Published: Thursday, November 4, 1999

Stop Beanies before they stop you


David Roberts

I never was really big on Beanie Babies. Why? I could never stomach the profuse hype.

Some guy out there decides that he wants to make stuffed toys, but instead of stuffing them with cotton (or whatever stuffs a regular stuffed animal), he decides to stuff them with pinto beans. Bada-bing! He's suddenly a millionaire.

For Pete's sake, I could've thought of something like that. But, who would have dreamed that changing the stuffing material of a toy would create such a demand that soccer moms are willing to slit throats for them?

Somebody, for the love of all that is good and holy, tell me why everyone is so hyped up about collecting Beanie Babies.

We have soccer moms waking up at 4 a.m. to go to bazaars where limited numbers of these bean sacks are to be sold.

I am sure that everyone has read about this lady who is doing 100 hours of community service because she was convicted of some sort of fraud involving Beanie Babies.

As it turns out, she got companies to donate beanies by telling them some phony sob story about a dying girl who was collecting them. Talk about a lady who has too much free time on her hands.

Personally, I'm glad she got caught. No fraud of any kind deserves to go unpunished. However, it disturbs me that her fraud involved Beanie Babies of all things.

Seriously, I remember a day not too long ago when fraud mainly included money, politics and other matters of grave concern. Now, fraud has stretched to include mere sacks of beans. What the hey?

Lately, I've heard rumors that the company that started it all is going to discontinue Beanie Baby production. Ha!

I could only be so lucky. Do they actually think that I was born yesterday? Do they take me for an imbecile?

Tell me, please, what company walks away from a product that is in seriously high demand and selling like hotcakes?

If they actually plan on discontinuing the product forever (and I wish they are), then the bigwigs at that company must be real idiots.

Personally, I suspect that they just want to create more hype about this.

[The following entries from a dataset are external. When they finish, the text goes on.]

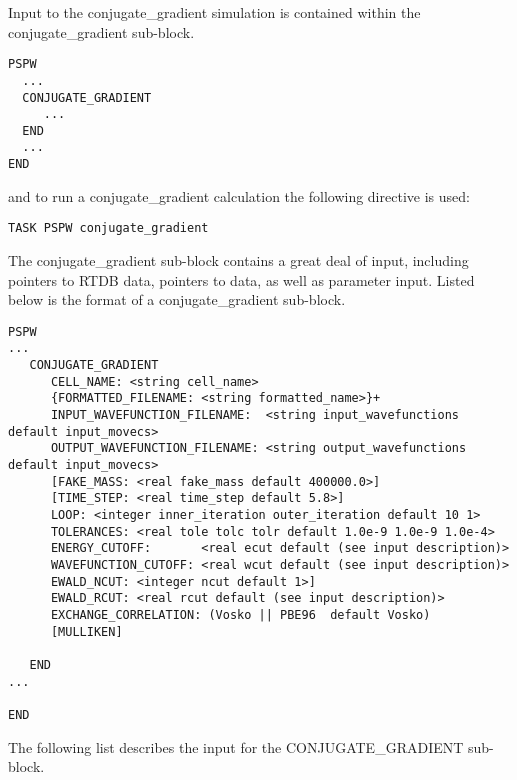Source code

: Input to the conjugate\_gradient simulation is contained
within the conjugate\_gradient sub-block.
\begin{verbatim}
PSPW
  ...
  CONJUGATE_GRADIENT
     ...
  END
  ...
END
\end{verbatim}
and to run a conjugate\_gradient calculation the following directive is used:
\begin{verbatim}
TASK PSPW conjugate_gradient 
\end{verbatim}
The conjugate\_gradient sub-block contains a great deal
of input, including pointers to RTDB data, pointers to data, as well as
parameter input.  Listed below is the format of a conjugate\_gradient sub-block.
\begin{verbatim}
PSPW
...
   CONJUGATE_GRADIENT
      CELL_NAME: <string cell_name>
      {FORMATTED_FILENAME: <string formatted_name>}+
      INPUT_WAVEFUNCTION_FILENAME:  <string input_wavefunctions  default input_movecs>
      OUTPUT_WAVEFUNCTION_FILENAME: <string output_wavefunctions default input_movecs>
      [FAKE_MASS: <real fake_mass default 400000.0>]
      [TIME_STEP: <real time_step default 5.8>]
      LOOP: <integer inner_iteration outer_iteration default 10 1>
      TOLERANCES: <real tole tolc tolr default 1.0e-9 1.0e-9 1.0e-4>
      ENERGY_CUTOFF:       <real ecut default (see input description)>
      WAVEFUNCTION_CUTOFF: <real wcut default (see input description)>
      EWALD_NCUT: <integer ncut default 1>]
      EWALD_RCUT: <real rcut default (see input description)>
      EXCHANGE_CORRELATION: (Vosko || PBE96  default Vosko)
      [MULLIKEN]

   END
...

END
\end{verbatim}
The following list describes the input for the CONJUGATE\_GRADIENT
sub-block.
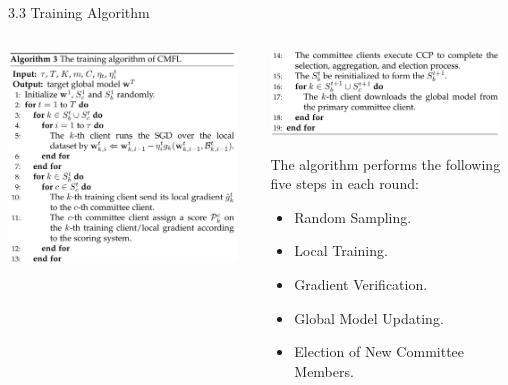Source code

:\documentclass{sintefbeamer}
\theoremstyle{definition}
\begin{document}
\begin{frame}{3.3 Training Algorithm}
\begin{columns}
\begin{column}{0.5\textwidth}
\includegraphics[width=0.95\textwidth]{images/algo_training1}
\end{column}
\begin{column}{0.45\textwidth}
\includegraphics[width=0.95\textwidth]{images/algo_training2}

The algorithm performs the following five steps in each round:
\begin{itemize}
\item[1)] Random Sampling.
\item[2)] Local Training.
\item[3)] Gradient Verification.
\item[4)] Global Model Updating.
\item[5)] Election of New Committee Members.
\end{itemize}

\end{column}
\end{columns}
\end{frame}
\end{document}
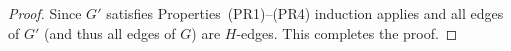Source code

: \begin{proof}
	
	
	Since $G'$ satisfies Properties~(PR1)--(PR4) induction applies and all edges of $G'$ (and thus all edges of $G$) are $H$-edges. This completes the proof.
\end{proof}


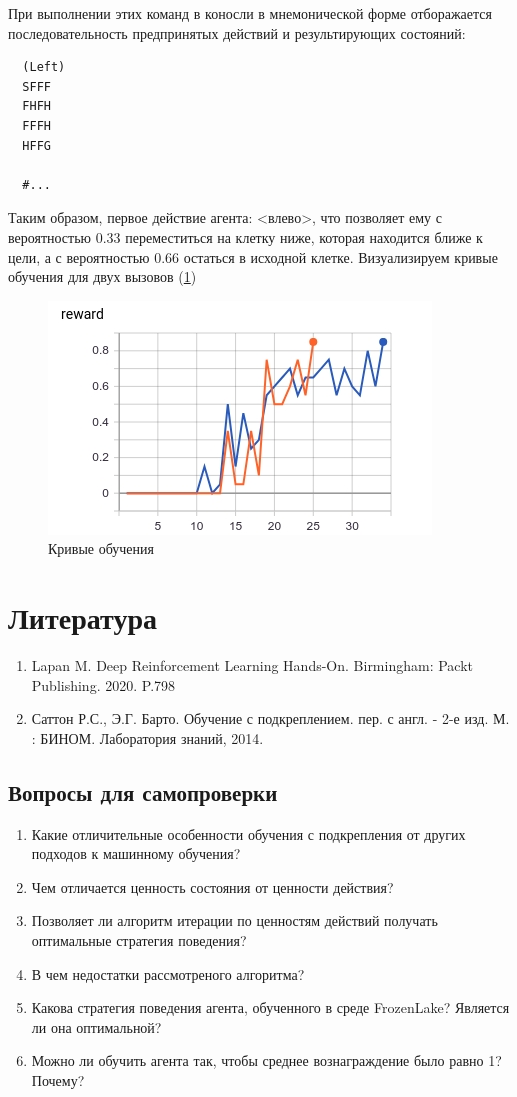 \documentclass[fleqn, a4paper, 14pt]{article}
\begin{document}
При выполнении этих команд в коносли в мнемонической форме отборажается последовательность предпринятых действий и результирующих состояний:
\begin{lstlisting}
  (Left)
  SFFF
  FHFH
  FFFH
  HFFG
  
  #...
\end{lstlisting}
Таким образом, первое действие агента: <влево>, что позволяет ему с вероятностью 0.33  переместиться на клетку ниже, которая находится ближе к цели, а с вероятностью 0.66 остаться в исходной клетке.
Визуализируем кривые обучения для двух вызовов (\figurename \ref{fig:curves})
\begin{figure}[h]
	\centering
	\includegraphics[scale=1]{curves}
	\caption{Кривые обучения}
	\label{fig:curves}
\end{figure}
 
	\section{Литература}
	\begin{enumerate}
	\item Lapan M. Deep Reinforcement Learning Hands-On. Birmingham: Packt Publishing. 2020. P.798 
	\item Саттон Р.С., Э.Г. Барто. Обучение с подкреплением. пер. с англ. - 2-е изд. М. : БИНОМ. Лаборатория знаний, 2014.
	\end{enumerate}
	\subsection{Вопросы для самопроверки}
	\begin{enumerate}
		\item Какие отличительные особенности обучения с подкрепления от других подходов к машинному обучения?
		\item Чем отличается ценность состояния от ценности действия?
		\item Позволяет ли алгоритм итерации по ценностям действий получать оптимальные стратегия поведения? 
		\item В чем недостатки рассмотреного алгоритма?
		\item Какова стратегия поведения агента, обученного в среде FrozenLake? Является ли она оптимальной?
		\item Можно ли обучить агента так, чтобы среднее вознаграждение было равно 1? Почему?
		
	\end{enumerate}
\end{document}
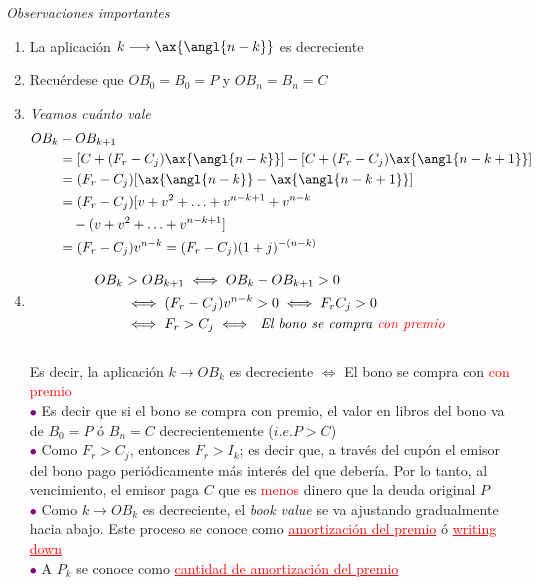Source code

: \textit{Observaciones importantes}
\begin{enumerate}
    \item La aplicación $k\longrightarrow \ax{\angl{n-k}}$ es decreciente
    \item Recuérdese que $OB_0 = B_0 =P$ y $OB_n=B_n=C$
    \item \textit{Veamos cuánto vale}\begin{align*}
        OB_k& - OB_{k+1}\\
        &= [C+(F_r-C_j)\ax{\angl{n-k}}] - [C+(F_r-C_j)\ax{\angl{n-k+1}}]\\
        &= (F_r-C_j)[\ax{\angl{n-k}} - \ax{\angl{n-k+1}}]\\
        &= (F_r-C_j)[v+v^2+\dotsc+v^{n-k+1} + v^{n-k}\\
        &\quad -(v+v^2+\dotsc+v^{n-k+1}]\\
        &= (F_r-C_j)v^{n-k} = (F_r-C_j)(1+j)^{-(n-k)}
    \end{align*}
    \item \begin{align*}
        OB_k &> OB_{k+1} \iff OB_k-OB_{k+1} >0\\
        &\iff (F_r-C_j)v^{n-k} >0 \iff F_rC_j>0\\
        &\iff F_r>C_j \iff \textit{ El bono se compra \textcolor{red}{con premio}}
    \end{align*}\\
    Es decir, la aplicación $k\longrightarrow OB_k$ es decreciente $\iff$ El bono se compra con \textcolor{red}{con premio}\\
    \textcolor{purple}{$\bullet$} Es decir que si el bono se compra con premio, el valor en libros del bono va de $B_0=P$ ó $B_n=C$ decrecientemente ($i.e. P>C$)\\
    \textcolor{purple}{$\bullet$} Como $F_r>C_j$, entonces $F_r>I_k$; es decir que, a través del cupón el emisor del bono pago periódicamente más interés del que debería. Por lo tanto, al vencimiento, el emisor paga $C$ que es \textcolor{red}{menos} dinero que la deuda original $P$\\
    \textcolor{purple}{$\bullet$} Como $k\longrightarrow OB_k$ es decreciente, el \textit{book value} se va ajustando gradualmente hacia abajo. Este proceso se conoce como \textcolor{red}{\underline{amortización del premio}} ó \textcolor{red}{\underline{writing down}}\\
    \textcolor{purple}{$\bullet$} A $P_k$ se conoce como \textcolor{red}{\underline{cantidad de amortización del premio}}

\end{enumerate}

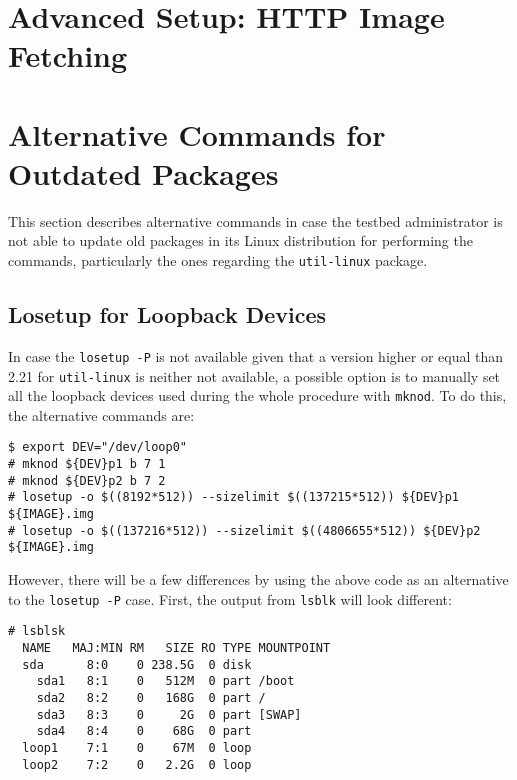 \section{Advanced Setup: HTTP Image Fetching}
\label{sec:http}



\section{Alternative Commands for Outdated Packages}
This section describes alternative commands in case the testbed administrator
is not able to update old packages in its Linux distribution for performing
the commands, particularly the ones regarding the \texttt{util-linux} package.

\subsection{Losetup for Loopback Devices}
\label{sec:alternative_losetup}

In case the \texttt{losetup -P} is not available given that a version
higher or equal than 2.21 for \texttt{util-linux} is neither not available,
a possible option is to manually set all the loopback devices used during the
whole procedure with \texttt{mknod}. To do this, the alternative commands are:

\begin{lstlisting}[]
$ export DEV="/dev/loop0"
# mknod ${DEV}p1 b 7 1
# mknod ${DEV}p2 b 7 2
# losetup -o $((8192*512)) --sizelimit $((137215*512)) ${DEV}p1 ${IMAGE}.img
# losetup -o $((137216*512)) --sizelimit $((4806655*512)) ${DEV}p2 ${IMAGE}.img
\end{lstlisting}
\FloatBarrier
\vspace{-5mm}

However, there will be a few differences by using the above code as an
alternative to the \texttt{losetup -P} case. First, the output from
\texttt{lsblk} will look different:

\begin{lstlisting}[]
# lsblsk
  NAME   MAJ:MIN RM   SIZE RO TYPE MOUNTPOINT
  sda      8:0    0 238.5G  0 disk
    sda1   8:1    0   512M  0 part /boot
    sda2   8:2    0   168G  0 part /
    sda3   8:3    0     2G  0 part [SWAP]
    sda4   8:4    0    68G  0 part
  loop1    7:1    0    67M  0 loop
  loop2    7:2    0   2.2G  0 loop
\end{lstlisting}
\FloatBarrier
\vspace{-5mm}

It's a similar ploy to what DC Comics used when they "killed" Superman.

Please, tell me that you did not actually believe that Superman would be dead forever. Come on, now! You know better than that. Superman is, well, Superman. You can't kill him. He is the supreme comic book superhero.

Shame on you for actually thinking he would be dead forever. By now, however, you realize that DC Comics came out with that story just to create a hype and sell more comics.

Likewise, Ty, the Beanie Baby company, is creating hype about discontinuance in order to stir up an even greater demand.

If this is what their true clandestine motive is, then the bigwigs are not idiots, but in fact, they are criminal geniuses. They already have soccer moms at their mercy.

People are still clamoring to get these sacks of pinto beans. But, that is not enough for the company masterminds. They want you to want Beanie Babies all the more.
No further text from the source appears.